Member of the Bihar Legislative Assembly
- In office February 2005 – November 2010
- Constituency: Rafiganj

Member of the Bihar Legislative Assembly

Personal details
- Born: 3 February 1952 (age 74)
- Party: Rashtriya Janta Dal
- Parent: Mohammad Kamaluddin

= Mohammad Nehaluddin =

Indian politician

Mohammad Nehaluddin is a Rashtriya Janta Dal senior leader and Bihar Legislative Assembly Member from Rafiganj Assembly Constituency. He won in 2020 Bihar Assembly Election on RJD ticket. He is a three-term MLA from the Rafiganj constituency. He defeated Independent candidate by 11 thousand votes and two term incumbent JD(U) MLA Asok Kumar Singh came a distant third.

He had won MLA seat in February 2005 and November 2005 Bihar Assembly Election. He lost in 2010 Bihar Assembly Elections to JD(U) candidate Ashok Kumar Singh.

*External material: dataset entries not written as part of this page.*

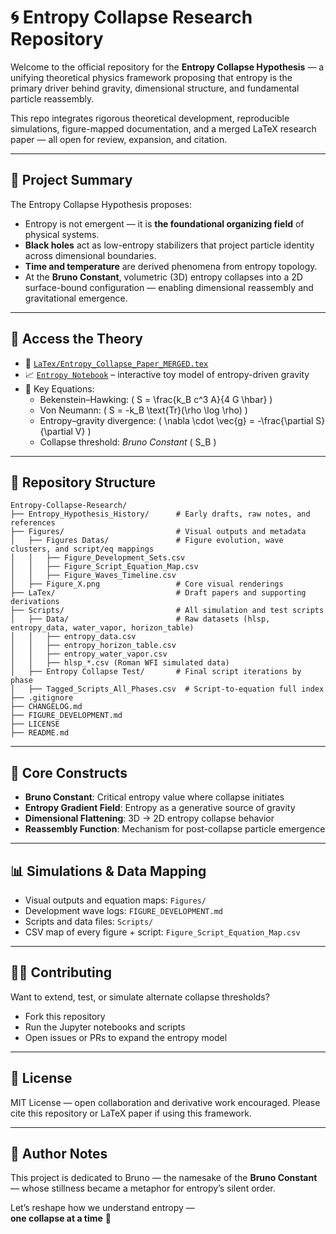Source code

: # 🌀 Entropy Collapse Research Repository

Welcome to the official repository for the **Entropy Collapse Hypothesis** — a unifying theoretical physics framework proposing that entropy is the primary driver behind gravity, dimensional structure, and fundamental particle reassembly.

This repo integrates rigorous theoretical development, reproducible simulations, figure-mapped documentation, and a merged LaTeX research paper — all open for review, expansion, and citation.

---

## 🔬 Project Summary

The Entropy Collapse Hypothesis proposes:

- Entropy is not emergent — it is **the foundational organizing field** of physical systems.
- **Black holes** act as low-entropy stabilizers that project particle identity across dimensional boundaries.
- **Time and temperature** are derived phenomena from entropy topology.
- At the **Bruno Constant**, volumetric (3D) entropy collapses into a 2D surface-bound configuration — enabling dimensional reassembly and gravitational emergence.

---

## 📄 Access the Theory

- 📘 [`LaTex/Entropy_Collapse_Paper_MERGED.tex`](./LaTex/Entropy_Collapse_Paper_MERGED.tex)
- 📈 [`Entropy Notebook`](./Entropy%20Notebook/) – interactive toy model of entropy-driven gravity
- 🧠 Key Equations:
  - Bekenstein–Hawking: \( S = \frac{k_B c^3 A}{4 G \hbar} \)
  - Von Neumann: \( S = -k_B \text{Tr}(\rho \log \rho) \)
  - Entropy–gravity divergence: \( \nabla \cdot \vec{g} = -\frac{\partial S}{\partial V} \)
  - Collapse threshold: *Bruno Constant* \( S_B \)

---

## 📁 Repository Structure

```
Entropy-Collapse-Research/
├── Entropy_Hypothesis_History/      # Early drafts, raw notes, and references
├── Figures/                         # Visual outputs and metadata
│   ├── Figures Datas/               # Figure evolution, wave clusters, and script/eq mappings
│   │   ├── Figure_Development_Sets.csv
│   │   ├── Figure_Script_Equation_Map.csv
│   │   ├── Figure_Waves_Timeline.csv
│   ├── Figure_X.png                 # Core visual renderings
├── LaTex/                           # Draft papers and supporting derivations
├── Scripts/                         # All simulation and test scripts
│   ├── Data/                        # Raw datasets (hlsp, entropy_data, water_vapor, horizon_table)
│   │   ├── entropy_data.csv
│   │   ├── entropy_horizon_table.csv
│   │   ├── entropy_water_vapor.csv
│   │   ├── hlsp_*.csv (Roman WFI simulated data)
│   ├── Entropy Collapse Test/       # Final script iterations by phase
│   ├── Tagged_Scripts_All_Phases.csv  # Script-to-equation full index
├── .gitignore
├── CHANGELOG.md
├── FIGURE_DEVELOPMENT.md
├── LICENSE
├── README.md
```

---

## 🧠 Core Constructs

- **Bruno Constant**: Critical entropy value where collapse initiates
- **Entropy Gradient Field**: Entropy as a generative source of gravity
- **Dimensional Flattening**: 3D → 2D entropy collapse behavior
- **Reassembly Function**: Mechanism for post-collapse particle emergence

---

## 📊 Simulations & Data Mapping

- Visual outputs and equation maps: `Figures/`
- Development wave logs: `FIGURE_DEVELOPMENT.md`
- Scripts and data files: `Scripts/`
- CSV map of every figure + script: `Figure_Script_Equation_Map.csv`

---

## 👨‍💻 Contributing

Want to extend, test, or simulate alternate collapse thresholds?

- Fork this repository
- Run the Jupyter notebooks and scripts
- Open issues or PRs to expand the entropy model

---

## 📜 License

MIT License — open collaboration and derivative work encouraged. Please cite this repository or LaTeX paper if using this framework.

---

## 🧭 Author Notes

This project is dedicated to Bruno — the namesake of the **Bruno Constant** — whose stillness became a metaphor for entropy’s silent order.

Let’s reshape how we understand entropy —  
**one collapse at a time** 🧩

Mohammad Nehaluddin was denied ticket in 2015 due to Mahagatbandhan formation in Bihar by RJD, JD(U) and Indian National Congress. Rafiganj was given to JD(U) in seat sharing formula due to incumbent JD(U) MLA in 2015 Ashok Kumar Singh.

While campaigning for 2010 Bihar Assembly Elections in Rafiganj, he was kidnapped by Naxals in Madanpur block of Lalteinganj. Later, he was released with a warning to not campaign in the area.

== Early life ==
Mohammad Nehaluddin was born in 1952 in Chatarghat Village of Gaya district. He is the eldest child of Mohammad Kamaluddin. He is educated till matriculation.

== Political career ==
He started his political career as Mukhiya from his village then he served as the Bihar Sunni Waqf Board Chairman during Rabri Devi's government before becoming an MLA in 2005 from Rafiganj.

== Controversies ==

He made an objectionable statement in the wake of riots in Bihar's Sasaram district during Ramnavami Processions. The lawmaker said that Muslims were making bombs in 'self-defence'. Later, he backtracked, claiming that his comments were twisted by the media, and that making bombs can never be justified as it is wrong.